Über Rekurs des Adolf K. und der Herta L. hat das Rekursgericht in Abänderung des erstgerichtlichen Beschlusses der Elisabeth B. in Ansehung der Zweidrittelanteile des Nachlasses, hinsichtlich welcher die Erbserklärungen miteinander im Widerspruche stehen, die Klägerrolle zugewiesen.
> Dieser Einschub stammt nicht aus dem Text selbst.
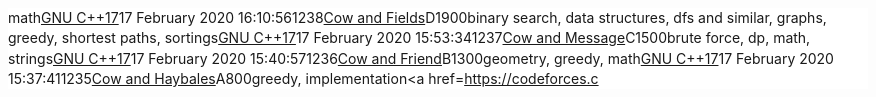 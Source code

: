 math</td><td><a href=https://codeforces.com/contest/1307/submission/71303695>GNU C++17</a></td><td>17 February 2020 16:10:56</td></tr><tr><td>1238</td><td><a href=https://codeforces.com/contest/1307/problem/D>Cow and Fields</a></td><td>D</td><td>1900</td><td>binary search, data structures, dfs and similar, graphs, greedy, shortest paths, sortings</td><td><a href=https://codeforces.com/contest/1307/submission/71296119>GNU C++17</a></td><td>17 February 2020 15:53:34</td></tr><tr><td>1237</td><td><a href=https://codeforces.com/contest/1307/problem/C>Cow and Message</a></td><td>C</td><td>1500</td><td>brute force, dp, math, strings</td><td><a href=https://codeforces.com/contest/1307/submission/71289237>GNU C++17</a></td><td>17 February 2020 15:40:57</td></tr><tr><td>1236</td><td><a href=https://codeforces.com/contest/1307/problem/B>Cow and Friend</a></td><td>B</td><td>1300</td><td>geometry, greedy, math</td><td><a href=https://codeforces.com/contest/1307/submission/71287424>GNU C++17</a></td><td>17 February 2020 15:37:41</td></tr><tr><td>1235</td><td><a href=https://codeforces.com/contest/1307/problem/A>Cow and Haybales</a></td><td>A</td><td>800</td><td>greedy, implementation</td><td><a href=https://codeforces.c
Der Oberste Gerichtshof gab dem Revisionsrekurs der Elisabeth B. nicht Folge.
Rechtliche Beurteilung
Aus der Begründung:
Während die erste Instanz hervorhebt, daß das Testament nur eine ausdrückliche Erbeinsetzung, nämlich die der Elisabeth B., enthalte (obzwar Elisabeth B. als "Haupterbin" bezeichnet und auch von Vermögen gesprochen werde, das der erblasserische Gatte Adolf K. erbe), glaubt die zweite Instanz, die letztwillige Erklärung nur dahin auslegen zu können, daß alle drei darin genannten Personen Erben sein sollen. Dies schließt das Rekursgericht aus dem Vorspruche, daß mit der letztwilligen Erklärung verhütet werden solle, daß der Nachlaß in unrechte Hände gerate, aus dem Ausdruck "Haupterbin" und aus der Erwähnung, daß auch der erblasserische Gatte Adolf K. etwas "erbe". Da die mehreren Erben ohne Vorschrift einer Teilung eingesetzt erscheinen, teilen sie gemäß § 555 ABGB. zu gleichen Teilen. Das Revisionsgericht pflichtet dem Standpunkte des Rekursgerichtes insofern bei, als von einem stärkeren Erbrechtstitel der Elisabeth B. aus der letztwilligen Erklärung im Sinne des § 126 Abs. 2 AußstrG. nicht die Rede sein kann, im Zweifel aber, ob mehrere in einem Testamente angeführte Personen alle Erben sein sollen, dem Erbserklärten, der das ausschließliche Erbrecht in Anspruch nimmt, gegenüber den anderen, die gemäß § 555 ABGB. mit ihm zu gleichen Teilen teilen wollen, im Hinblick auf die zitierte Gesetzesstelle die Klägerrolle zuzuteilen ist. Denn, wie gemäß § 555 ABGB. im Zweifel die mehreren Erben zu gleichen Teilen teilen und der, der einen größeren Teil in Anspruch nimmt, sein Recht darauf beweisen muß, muß auch der im Zweifelsfall sein Recht beweisen, der den anderen, mit ihm im Testamente Angeführten ihr Miterbrecht überhaupt abspricht (vgl. GlU. Nr. 247).